Peeking Into a Marine Biogeochemical Model with an Autoencoder

Biogeochemical models are computational approximations of systems of differential equations used to represent and predict biogeochemical constituents of the ocean. These might include carbon and nutrients cycles, and its interactions with biological components, such as different types of plankton. Unfortunately, these models tend to be constrained by their complex parametrization and computational cost, limiting their practical application and scalability.

Autoencoders are neural networks that are trained to learn a compressed representation of a dataset, typically with the goal of reconstructing the input to its original or a specified target dimension. But the bottleneck of this compression, or the latent space of the autoencoder, can offer interesting insights into the dominant features of the system.

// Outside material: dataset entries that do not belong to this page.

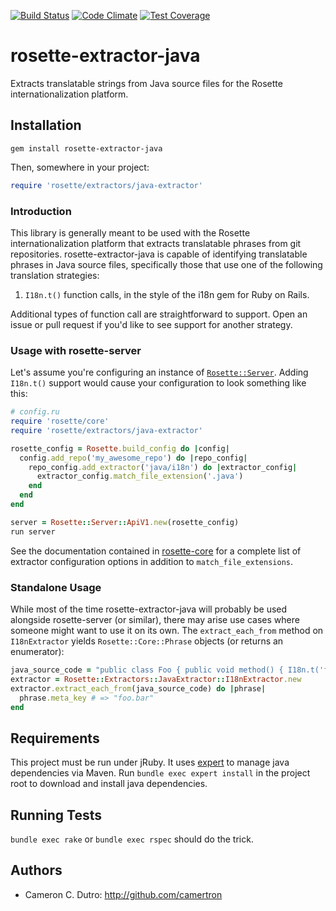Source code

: [![Build Status](https://travis-ci.org/rosette-proj/rosette-extractor-java.svg)](https://travis-ci.org/rosette-proj/rosette-extractor-java) [![Code Climate](https://codeclimate.com/github/rosette-proj/rosette-extractor-java/badges/gpa.svg)](https://codeclimate.com/github/rosette-proj/rosette-extractor-java) [![Test Coverage](https://codeclimate.com/github/rosette-proj/rosette-extractor-java/badges/coverage.svg)](https://codeclimate.com/github/rosette-proj/rosette-extractor-java/coverage)

rosette-extractor-java
====================

Extracts translatable strings from Java source files for the Rosette internationalization platform.

## Installation

`gem install rosette-extractor-java`

Then, somewhere in your project:

```ruby
require 'rosette/extractors/java-extractor'
```

### Introduction

This library is generally meant to be used with the Rosette internationalization platform that extracts translatable phrases from git repositories. rosette-extractor-java is capable of identifying translatable phrases in Java source files, specifically those that use one of the following translation strategies:

1. `I18n.t()` function calls, in the style of the i18n gem for Ruby on Rails.

Additional types of function call are straightforward to support. Open an issue or pull request if you'd like to see support for another strategy.

### Usage with rosette-server

Let's assume you're configuring an instance of [`Rosette::Server`](https://github.com/rosette-proj/rosette-server). Adding `I18n.t()` support would cause your configuration to look something like this:

```ruby
# config.ru
require 'rosette/core'
require 'rosette/extractors/java-extractor'

rosette_config = Rosette.build_config do |config|
  config.add_repo('my_awesome_repo') do |repo_config|
    repo_config.add_extractor('java/i18n') do |extractor_config|
      extractor_config.match_file_extension('.java')
    end
  end
end

server = Rosette::Server::ApiV1.new(rosette_config)
run server
```

See the documentation contained in [rosette-core](https://github.com/rosette-proj/rosette-core) for a complete list of extractor configuration options in addition to `match_file_extensions`.

### Standalone Usage

While most of the time rosette-extractor-java will probably be used alongside rosette-server (or similar), there may arise use cases where someone might want to use it on its own. The `extract_each_from` method on `I18nExtractor` yields `Rosette::Core::Phrase` objects (or returns an enumerator):

```ruby
java_source_code = "public class Foo { public void method() { I18n.t('foo.bar'); } }"
extractor = Rosette::Extractors::JavaExtractor::I18nExtractor.new
extractor.extract_each_from(java_source_code) do |phrase|
  phrase.meta_key # => "foo.bar"
end
```

## Requirements

This project must be run under jRuby. It uses [expert](https://github.com/camertron/expert) to manage java dependencies via Maven. Run `bundle exec expert install` in the project root to download and install java dependencies.

## Running Tests

`bundle exec rake` or `bundle exec rspec` should do the trick.

## Authors

* Cameron C. Dutro: http://github.com/camertron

Here we train different types of autoencoders to capture the main spatiotemporal dynamics from data modeled by the biogeochemical analysis BIO4 (based on NEMO-PISCES). This not only provides a basis for the development of computationally efficient emulators, but it can help us detect patterns and relationships that might not be immediately apparent in the high-dimensional output of the model. This offers interesting insights into how the model actually captures its constituting components. 

Such compressed representations can also be used for parameter sensitivity analysis, to develop data assimilation frameworks, and as tools for uncertainty quantification and outlier detection.